The Feedback Loop

One of my own tenets of software engineering is to iterate, iterate, and then iterate some more. By iteration I mean design, build, test, ask for feedback, and repeat if necessary. The feedback part is important. When I’ve strayed from this path of iterating and asking for feedback – something that I’ve done way too many times – I’ve always been bitten. Hard. When I do follow through though, I’ve found that my projects come out more robust and functional. A product that works and does what the end user wants makes everyone happy.
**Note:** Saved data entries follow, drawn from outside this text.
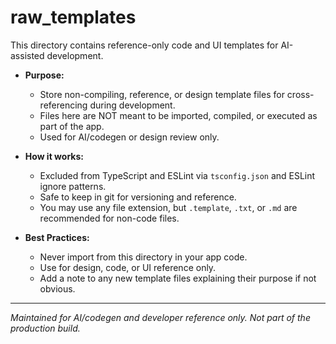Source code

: # raw_templates

This directory contains reference-only code and UI templates for AI-assisted development.

- **Purpose:**
  - Store non-compiling, reference, or design template files for cross-referencing during development.
  - Files here are NOT meant to be imported, compiled, or executed as part of the app.
  - Used for AI/codegen or design review only.

- **How it works:**
  - Excluded from TypeScript and ESLint via `tsconfig.json` and ESLint ignore patterns.
  - Safe to keep in git for versioning and reference.
  - You may use any file extension, but `.template`, `.txt`, or `.md` are recommended for non-code files.

- **Best Practices:**
  - Never import from this directory in your app code.
  - Use for design, code, or UI reference only.
  - Add a note to any new template files explaining their purpose if not obvious.

---

*Maintained for AI/codegen and developer reference only. Not part of the production build.* 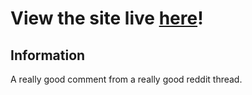 # View the site live [here](https://rocky-rickaby10.github.io/jingle-bells/#home)!

## Information
A really good comment from a really good reddit thread. 
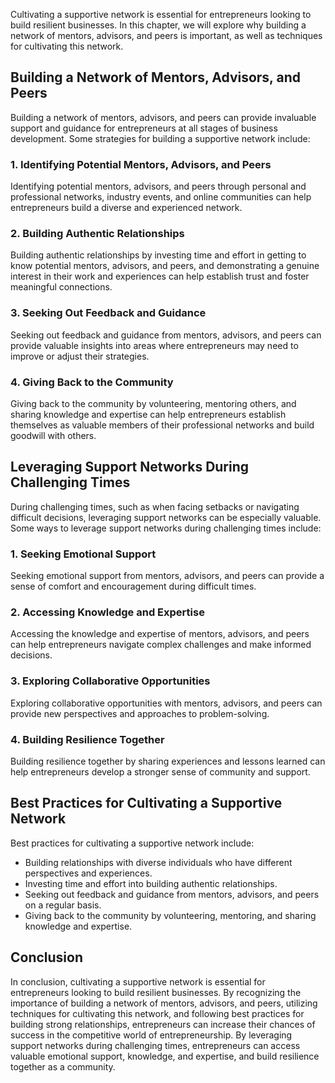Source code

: 
Cultivating a supportive network is essential for entrepreneurs looking to build resilient businesses. In this chapter, we will explore why building a network of mentors, advisors, and peers is important, as well as techniques for cultivating this network.

Building a Network of Mentors, Advisors, and Peers
--------------------------------------------------

Building a network of mentors, advisors, and peers can provide invaluable support and guidance for entrepreneurs at all stages of business development. Some strategies for building a supportive network include:

### 1. Identifying Potential Mentors, Advisors, and Peers

Identifying potential mentors, advisors, and peers through personal and professional networks, industry events, and online communities can help entrepreneurs build a diverse and experienced network.

### 2. Building Authentic Relationships

Building authentic relationships by investing time and effort in getting to know potential mentors, advisors, and peers, and demonstrating a genuine interest in their work and experiences can help establish trust and foster meaningful connections.

### 3. Seeking Out Feedback and Guidance

Seeking out feedback and guidance from mentors, advisors, and peers can provide valuable insights into areas where entrepreneurs may need to improve or adjust their strategies.

### 4. Giving Back to the Community

Giving back to the community by volunteering, mentoring others, and sharing knowledge and expertise can help entrepreneurs establish themselves as valuable members of their professional networks and build goodwill with others.

Leveraging Support Networks During Challenging Times
----------------------------------------------------

During challenging times, such as when facing setbacks or navigating difficult decisions, leveraging support networks can be especially valuable. Some ways to leverage support networks during challenging times include:

### 1. Seeking Emotional Support

Seeking emotional support from mentors, advisors, and peers can provide a sense of comfort and encouragement during difficult times.

### 2. Accessing Knowledge and Expertise

Accessing the knowledge and expertise of mentors, advisors, and peers can help entrepreneurs navigate complex challenges and make informed decisions.

### 3. Exploring Collaborative Opportunities

Exploring collaborative opportunities with mentors, advisors, and peers can provide new perspectives and approaches to problem-solving.

### 4. Building Resilience Together

Building resilience together by sharing experiences and lessons learned can help entrepreneurs develop a stronger sense of community and support.

Best Practices for Cultivating a Supportive Network
---------------------------------------------------

Best practices for cultivating a supportive network include:

* Building relationships with diverse individuals who have different perspectives and experiences.
* Investing time and effort into building authentic relationships.
* Seeking out feedback and guidance from mentors, advisors, and peers on a regular basis.
* Giving back to the community by volunteering, mentoring, and sharing knowledge and expertise.

Conclusion
----------

In conclusion, cultivating a supportive network is essential for entrepreneurs looking to build resilient businesses. By recognizing the importance of building a network of mentors, advisors, and peers, utilizing techniques for cultivating this network, and following best practices for building strong relationships, entrepreneurs can increase their chances of success in the competitive world of entrepreneurship. By leveraging support networks during challenging times, entrepreneurs can access valuable emotional support, knowledge, and expertise, and build resilience together as a community.
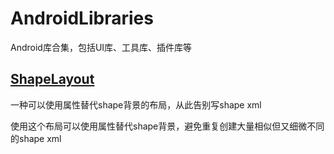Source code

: # AndroidLibraries
Android库合集，包括UI库、工具库、插件库等

## [ShapeLayout](./ShapeLayout)

一种可以使用属性替代shape背景的布局，从此告别写shape xml

使用这个布局可以使用属性替代shape背景，避免重复创建大量相似但又细微不同的shape xml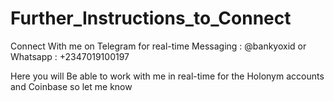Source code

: # Further_Instructions_to_Connect
Connect With me on Telegram for real-time Messaging : @bankyoxid or Whatsapp : +2347019100197

Here you will Be able to work with me in real-time for the Holonym accounts and Coinbase so let me know

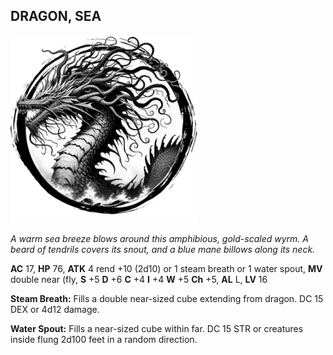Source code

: ## DRAGON, SEA

![](images/dragon-sea.webp)

_A warm sea breeze blows around this amphibious, gold-scaled wyrm. A beard of tendrils covers its snout, and a blue mane billows along its neck._

**AC** 17, **HP** 76, **ATK** 4 rend +10 (2d10) or 1 steam breath or 1 water spout, **MV** double near (fly, **S** +5 **D** +6 **C** +4 **I** +4 **W** +5 **Ch** +5, **AL** L, **LV** 16

**Steam Breath:** Fills a double near-sized cube extending from dragon. DC 15 DEX or 4d12 damage.

**Water Spout:** Fills a near-sized cube within far. DC 15 STR or creatures inside flung 2d100 feet in a random direction.

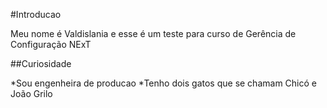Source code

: #Introducao

Meu nome é Valdislania e esse é um teste para curso de
Gerência de Configuração NExT

##Curiosidade

*Sou engenheira de producao
*Tenho dois gatos que se chamam Chicó e João Grilo
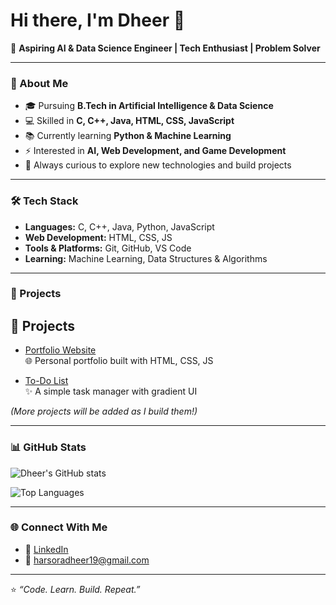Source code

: # Hi there, I'm Dheer 👋  

🚀 **Aspiring AI & Data Science Engineer | Tech Enthusiast | Problem Solver**

---

### 🌟 About Me  
- 🎓 Pursuing **B.Tech in Artificial Intelligence & Data Science**  
- 💻 Skilled in **C, C++, Java, HTML, CSS, JavaScript**  
- 📚 Currently learning **Python & Machine Learning**  
- ⚡ Interested in **AI, Web Development, and Game Development**  
- 🌱 Always curious to explore new technologies and build projects  

---

### 🛠️ Tech Stack  
- **Languages:** C, C++, Java, Python, JavaScript  
- **Web Development:** HTML, CSS, JS  
- **Tools & Platforms:** Git, GitHub, VS Code  
- **Learning:** Machine Learning, Data Structures & Algorithms  

---

### 🚀 Projects  
## 🚀 Projects

- [Portfolio Website](https://harsoradheer19-hub.github.io/Portfolio-Webpage/)  
  🌐 Personal portfolio built with HTML, CSS, JS  

- [To-Do List](https://harsoradheer19-hub.github.io/To_Do_LIST/)  
  ✨ A simple task manager with gradient UI  



*(More projects will be added as I build them!)*  

---

### 📊 GitHub Stats  
![Dheer's GitHub stats](https://github-readme-stats.vercel.app/api?username=harsoradheer19-hub&show_icons=true&theme=tokyonight)

![Top Languages](https://github-readme-stats.vercel.app/api/top-langs/?username=harsoradheer19-hub&layout=compact&theme=tokyonight)

---

### 🌐 Connect With Me  
- 💼 [LinkedIn](https://www.linkedin.com/in/dheer-harsora-82900b32a/)  
- 📧 harsoradheer19@gmail.com

---
⭐️ *“Code. Learn. Build. Repeat.”*
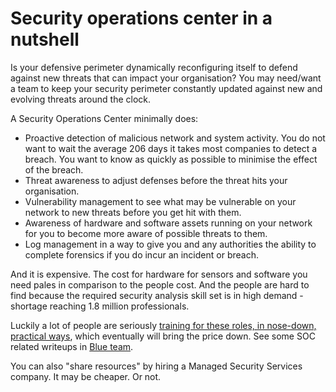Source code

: # Security operations center in a nutshell

Is your defensive perimeter dynamically reconfiguring itself to defend against new threats that can impact 
your organisation? You may need/want a team to keep your security perimeter constantly updated against new and 
evolving threats around the clock.

A Security Operations Center minimally does:

* Proactive detection of malicious network and system activity. You do not want to wait the average 206 days it takes most companies to detect a breach. You want to know as quickly as possible to minimise the effect of the breach.
* Threat awareness to adjust defenses before the threat hits your organisation.
* Vulnerability management to see what may be vulnerable on your network to new threats before you get hit with them.
* Awareness of hardware and software assets running on your network for you to become more aware of possible threats to them.
* Log management in a way to give you and any authorities the ability to complete forensics if you do incur an incident or breach.

And it is expensive. The cost for hardware for sensors and software you need pales in comparison to the people cost. And 
the people are hard to find because the required security analysis skill set is in high demand - shortage reaching 
1.8 million professionals. 

Luckily a lot of people are seriously [training for these roles, in nose-down, practical ways](https://tryhackme.com/), which 
eventually will bring the price down. See some SOC related writeups in [Blue team](blue:index).

You can also "share resources" by hiring a Managed Security Services company. It may be cheaper. Or not.
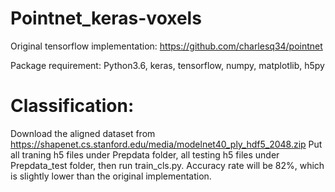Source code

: # Pointnet_keras-voxels

Original tensorflow implementation: https://github.com/charlesq34/pointnet

Package requirement: Python3.6, keras, tensorflow, numpy, matplotlib, h5py

# Classification:

Download the aligned dataset from https://shapenet.cs.stanford.edu/media/modelnet40_ply_hdf5_2048.zip Put all traning h5 files under Prepdata folder, all testing h5 files under Prepdata_test folder, then run train_cls.py. Accuracy rate will be 82%, which is slightly lower than the original implementation.
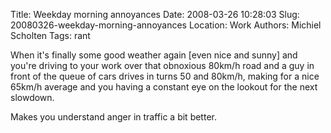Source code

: Title: Weekday morning annoyances
Date: 2008-03-26 10:28:03
Slug: 20080326-weekday-morning-annoyances
Location: Work
Authors: Michiel Scholten
Tags: rant

<p>When it's finally some good weather again [even nice and sunny] and you're driving to your work over that obnoxious 80km/h road and a guy in front of the queue of cars drives in turns 50 and 80km/h, making for a nice 65km/h average and you having a constant eye on the lookout for the next slowdown.</p>

<p>Makes you understand anger in traffic a bit better.</p>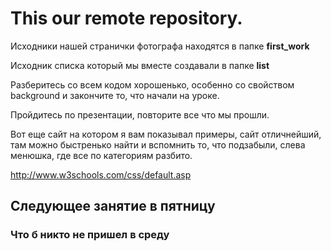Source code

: <h1>This our remote repository.</h1>

Исходники нашей странички фотографа находятся в папке <b>first_work</b>

Исходник списка который мы вместе создавали в папке <b>list</b>

Разберитесь со всем кодом хорошенько, особенно со свойством background и закончите то, что начали на уроке.

Пройдитесь по презентации, повторите все что мы прошли.

Вот еще сайт на котором я вам показывал примеры, сайт отличнейший, там можно быстренько найти и вспомнить то, что подзабыли, слева менюшка, где все по категориям разбито.

http://www.w3schools.com/css/default.asp

<h2>Следующее занятие в пятницу</h2>
<h3>Что б никто не пришел в среду</h3>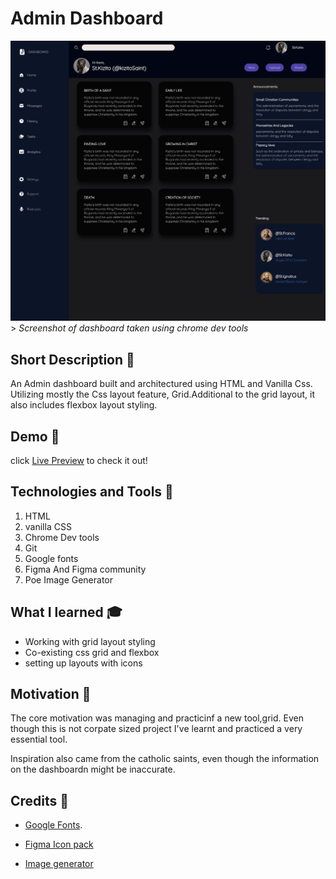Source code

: # Admin Dashboard
![Screenshot of the outlook of grid dashboard](./readmePhotos/outlook.png)
        > *Screenshot of dashboard taken using chrome dev tools*
        

## Short Description 🎲

 An Admin dashboard built and architectured using HTML and Vanilla Css. Utilizing mostly the Css layout feature, Grid.Additional to the grid layout, it also includes flexbox layout styling.

 ## Demo 🚴
 click [Live Preview](https://mtendekuyokwa19.github.io/AdminDashboard/) to check it out!

 ## Technologies and Tools 	🔧

 1. HTML
 2. vanilla CSS
 3. Chrome Dev tools
 4. Git
 5. Google fonts
 6. Figma And Figma community
 7. Poe Image Generator

 ## What I learned 🎓
 - Working with grid layout styling
 - Co-existing css grid and flexbox
 - setting up layouts with icons

 ## Motivation 🧠
 The core motivation was managing and practicinf a new tool,grid. Even though this is not corpate sized project I've learnt and practiced a very essential tool.

 Inspiration also came from the catholic saints, even though the information on the dashboardn might be inaccurate.

 ## Credits 🤝

 - [Google Fonts](https://fonts.google.com/specimen/Quicksand?query=Quicksand).

 - [Figma Icon pack](https://www.figma.com/file/Amhp6krq5augNYnXbcs9Wm/Huge-Icon-Pack---Free-Version-(150%2B-Icons)-(Community)?type=design&node-id=2852-11494&mode=design&t=TvJ9l9YAJZBzSJoL-0)

 - [Image generator](https://poe.com/Photo_magic)


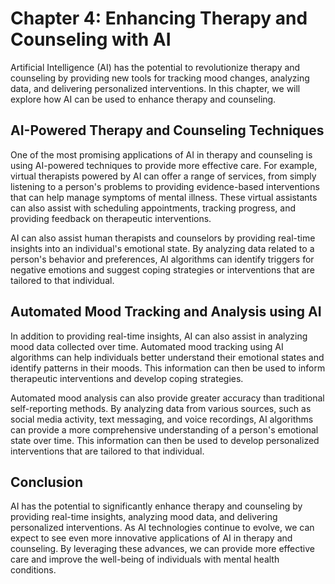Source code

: Chapter 4: Enhancing Therapy and Counseling with AI
===================================================

Artificial Intelligence (AI) has the potential to revolutionize therapy and counseling by providing new tools for tracking mood changes, analyzing data, and delivering personalized interventions. In this chapter, we will explore how AI can be used to enhance therapy and counseling.

AI-Powered Therapy and Counseling Techniques
--------------------------------------------

One of the most promising applications of AI in therapy and counseling is using AI-powered techniques to provide more effective care. For example, virtual therapists powered by AI can offer a range of services, from simply listening to a person's problems to providing evidence-based interventions that can help manage symptoms of mental illness. These virtual assistants can also assist with scheduling appointments, tracking progress, and providing feedback on therapeutic interventions.

AI can also assist human therapists and counselors by providing real-time insights into an individual's emotional state. By analyzing data related to a person's behavior and preferences, AI algorithms can identify triggers for negative emotions and suggest coping strategies or interventions that are tailored to that individual.

Automated Mood Tracking and Analysis using AI
---------------------------------------------

In addition to providing real-time insights, AI can also assist in analyzing mood data collected over time. Automated mood tracking using AI algorithms can help individuals better understand their emotional states and identify patterns in their moods. This information can then be used to inform therapeutic interventions and develop coping strategies.

Automated mood analysis can also provide greater accuracy than traditional self-reporting methods. By analyzing data from various sources, such as social media activity, text messaging, and voice recordings, AI algorithms can provide a more comprehensive understanding of a person's emotional state over time. This information can then be used to develop personalized interventions that are tailored to that individual.

Conclusion
----------

AI has the potential to significantly enhance therapy and counseling by providing real-time insights, analyzing mood data, and delivering personalized interventions. As AI technologies continue to evolve, we can expect to see even more innovative applications of AI in therapy and counseling. By leveraging these advances, we can provide more effective care and improve the well-being of individuals with mental health conditions.
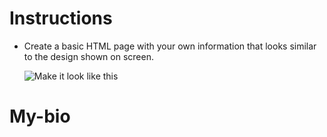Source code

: # Instructions

* Create a basic HTML page with your own information that looks similar to the design shown on screen.

  ![Make it look like this](demo.png)
# My-bio
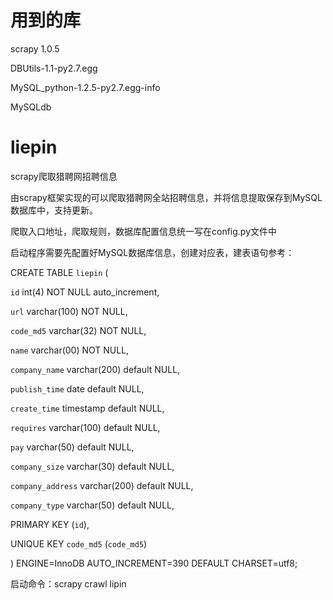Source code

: # 用到的库
scrapy 1.0.5

DBUtils-1.1-py2.7.egg

MySQL_python-1.2.5-py2.7.egg-info

MySQLdb

# liepin
scrapy爬取猎聘网招聘信息

由scrapy框架实现的可以爬取猎聘网全站招聘信息，并将信息提取保存到MySQL数据库中，支持更新。

爬取入口地址，爬取规则，数据库配置信息统一写在config.py文件中

启动程序需要先配置好MySQL数据库信息，创建对应表，建表语句参考：

CREATE TABLE `liepin` (

   `id` int(4) NOT NULL auto_increment,
   
   `url` varchar(100) NOT NULL,
   
   `code_md5` varchar(32) NOT NULL,
   
   `name` varchar(00) NOT NULL,
   
   `company_name` varchar(200) default NULL,
   
   `publish_time` date default NULL,
   
   `create_time` timestamp default NULL,
   
   `requires` varchar(100) default NULL,
   
   `pay` varchar(50) default NULL,
   
   `company_size` varchar(30) default NULL,
   
   `company_address` varchar(200) default NULL,
   
   `company_type` varchar(50) default NULL,
   
   PRIMARY KEY  (`id`),
   
   UNIQUE KEY `code_md5` (`code_md5`)
   
 ) ENGINE=InnoDB AUTO_INCREMENT=390 DEFAULT CHARSET=utf8;

启动命令：scrapy crawl lipin
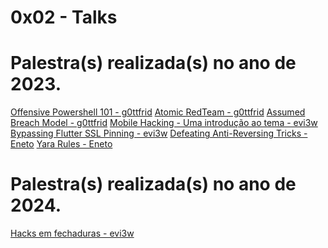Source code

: # 0x02 - Talks

# Palestra(s) realizada(s) no ano de 2023.


<a href="/assets/Offensive Powershell 101 - g0ttfrid.pdf">Offensive Powershell 101 - g0ttfrid</a>
<a href="/assets/Atomic RedTeam - g0ttfrid.pdf">Atomic RedTeam - g0ttfrid</a>
<a href="/assets/Assumed Breach Model - g0ttfrid.pdf">Assumed Breach Model - g0ttfrid</a>
<a href="/assets/Mobile Hacking - Uma introdução ao tema - evi3w.pdf">Mobile Hacking - Uma introdução ao tema - evi3w</a>
<a href="/assets/Bypassing Flutter SSL Pinning - evi3w.pdf">Bypassing Flutter SSL Pinning - evi3w</a>
<a href="/assets/Defeating Anti-Reversing Tricks - Eneto.pdf">Defeating Anti-Reversing Tricks - Eneto</a>
<a href="/assets/Yara Rules- Eneto.pdf">Yara Rules - Eneto</a>

# Palestra(s) realizada(s) no ano de 2024.

<a href="/assets/Hacks em fechaduras - evi3w.pdf">Hacks em fechaduras - evi3w</a>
I’m bringing this up because of this article I read about Panjiva, a startup that built a search engine that allows businesses to search for and vet suppliers. Part of their story is how they spent over a year building their search engine only to find out that it didn’t do what their customers wanted. Imagine if you were the VC who just gave them a $5 million infusion. Quote a commenter, “After months of development, it never occurred to either the Harvard guy or the MIT guy to test their code with a real query? An investor had to suggest it? Hello? This is not giving me a warm and fuzzy feeling about the folks graduating from America’s elite universities.”

Luckily for Panjiva, they went back to the drawing boards and cranked out a search engine that worked. Lesson learned: ask for feedback earlier in the development cycle. It’s a painful lesson to learn and one that we sometimes forget about in the heat of development. Just ask Google.